The Apple Music numbers Tim Cook announced Monday night—15 million subscribers, 6.5 million paid—are roughly in line with a pair of survey results Jan Dawson of Jackdaw Research e-mailed his subscribers a few days earlier.
But Dawson’s analysis goes deeper. His samples were small (200 and 500 subjects, respectively), but they offer the most detail we’ve seen so far about who is still using Apple’s streaming music service at the end of the 3-month free trial, and why.
Among his findings:
- Younger people were more likely to sign up, whereas older people were more likely to pay
- Users who were interested in discovering new music were more likely to become paying customers
- Getting users to switch from competing services like Pandora and Spotify is proving tough
- Discovery, integration with iOS, and access to music they already owned were the features people liked most
Two of his published charts are particularly instructive. The first shows the status of Apple Music subscriptions by age. Note how much bigger the gray “now paying” bar is for the 65+ crowd compared with users between the ages of 18 of 25.
The second chart ranked the features listeners said they cared most about.
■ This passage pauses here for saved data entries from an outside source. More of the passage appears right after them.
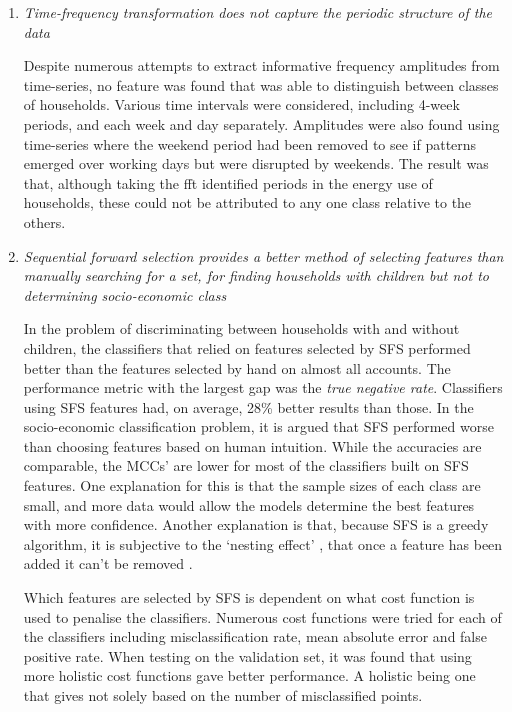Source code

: \begin{enumerate}
\item \textit{Time-frequency transformation does not capture the periodic structure of the data}

Despite numerous attempts to extract informative frequency amplitudes from time-series, no feature was found that was able to distinguish between classes of households. Various time intervals were considered, including 4-week periods, and each week and day separately. Amplitudes were also found using time-series where the weekend period had been removed to see if patterns emerged over working days but were disrupted by weekends. The result was that, although taking the fft identified periods in the energy use of households, these could not be attributed to any one class relative to the others. 

\item \textit{Sequential forward selection provides a better method of selecting features than manually searching for a set, for finding households with children but not to determining socio-economic class }

In the problem of discriminating between households with and without children, the classifiers that relied on features selected by SFS performed better than the features selected by hand on almost all accounts. The performance metric with the largest gap was the \textit{true negative rate}. Classifiers using SFS features had, on average, 28\% better results than those. In the socio-economic classification problem, it is argued that SFS performed worse than choosing features based on human intuition. While the accuracies are comparable, the MCCs' are lower for most of the classifiers built on SFS features. One explanation for this is that the sample sizes of each class are small, and more data would allow the models determine the best features with more confidence. Another explanation is that, because SFS is a greedy algorithm, it is subjective to the `nesting effect' , that once a feature has been added it can't be removed \cite{Guyon}.   	

Which features are selected by SFS is dependent on what cost function is used to penalise the classifiers. Numerous cost functions were tried for each of the classifiers including misclassification rate, mean absolute error and false positive rate. When testing on the validation set, it was found that using more holistic cost functions gave better performance. A holistic being one that gives not solely based on the number of misclassified points.



\end{enumerate}
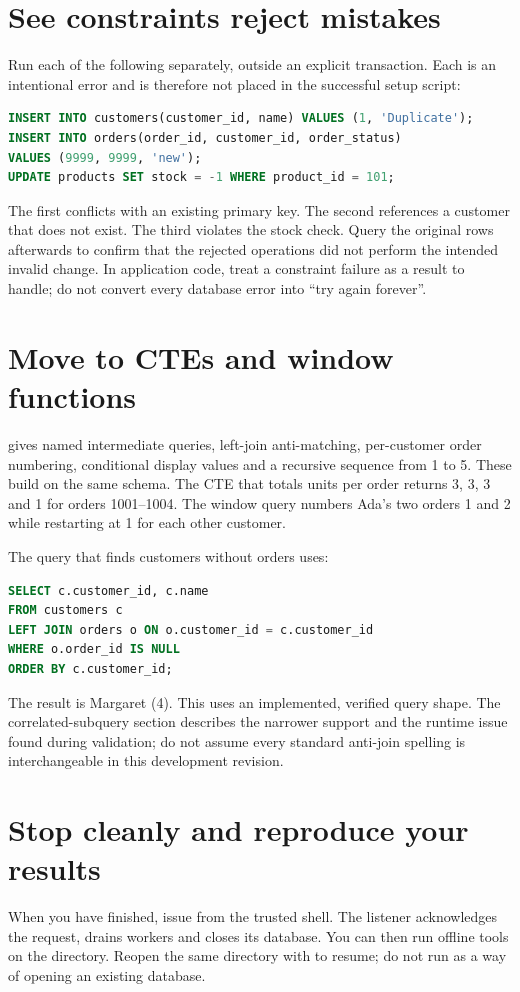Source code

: \section{See constraints reject mistakes}
Run each of the following separately, outside an explicit transaction. Each
is an intentional error and is therefore not placed in the successful setup
script:
\begin{lstlisting}[language=SQL]
INSERT INTO customers(customer_id, name) VALUES (1, 'Duplicate');
INSERT INTO orders(order_id, customer_id, order_status)
VALUES (9999, 9999, 'new');
UPDATE products SET stock = -1 WHERE product_id = 101;
\end{lstlisting}
The first conflicts with an existing primary key. The second references a
customer that does not exist. The third violates the stock check. Query the
original rows afterwards to confirm that the rejected operations did not
perform the intended invalid change. In application code, treat a constraint
failure as a result to handle; do not convert every database error into
``try again forever''.

\section{Move to CTEs and window functions}
 gives named intermediate queries,
left-join anti-matching, per-customer order numbering, conditional display
values and a recursive sequence from 1 to 5. These build on the same schema.
The CTE that totals units per order returns 3, 3, 3 and 1 for orders
1001--1004. The window query numbers Ada's two orders 1 and 2 while restarting
at 1 for each other customer.

The query that finds customers without orders uses:
\begin{lstlisting}[language=SQL]
SELECT c.customer_id, c.name
FROM customers c
LEFT JOIN orders o ON o.customer_id = c.customer_id
WHERE o.order_id IS NULL
ORDER BY c.customer_id;
\end{lstlisting}
The result is Margaret (4). This uses an implemented, verified query shape.
The correlated-subquery section describes the narrower support and the
runtime issue found during validation; do not assume every standard
anti-join spelling is interchangeable in this development revision.

\section{Stop cleanly and reproduce your results}
When you have finished, issue  from the trusted shell. The
listener acknowledges the request, drains workers and closes its database.
You can then run offline tools on the directory. Reopen the same directory
with  to resume; do not run  as a way of opening
an existing database.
Younger listeners tend to be more interested in discovering new music. Older listeners search for music they already know they like.
Curiously, music sharing, one of Apple Music’s tentpole features, is a relatively low priority across all age groups.
Apple Music, Dawson concluded, is off to a “decent” but not spectacular start.
Still, Apple managed to rack up more than 6.5 million paying customers in three and a half months. By comparison, it took Spotify nearly seven years to reach 20 million. Most of Spotify’s 75 million listeners are still streaming their music for free.
After three months, free is not an option on Apple Music.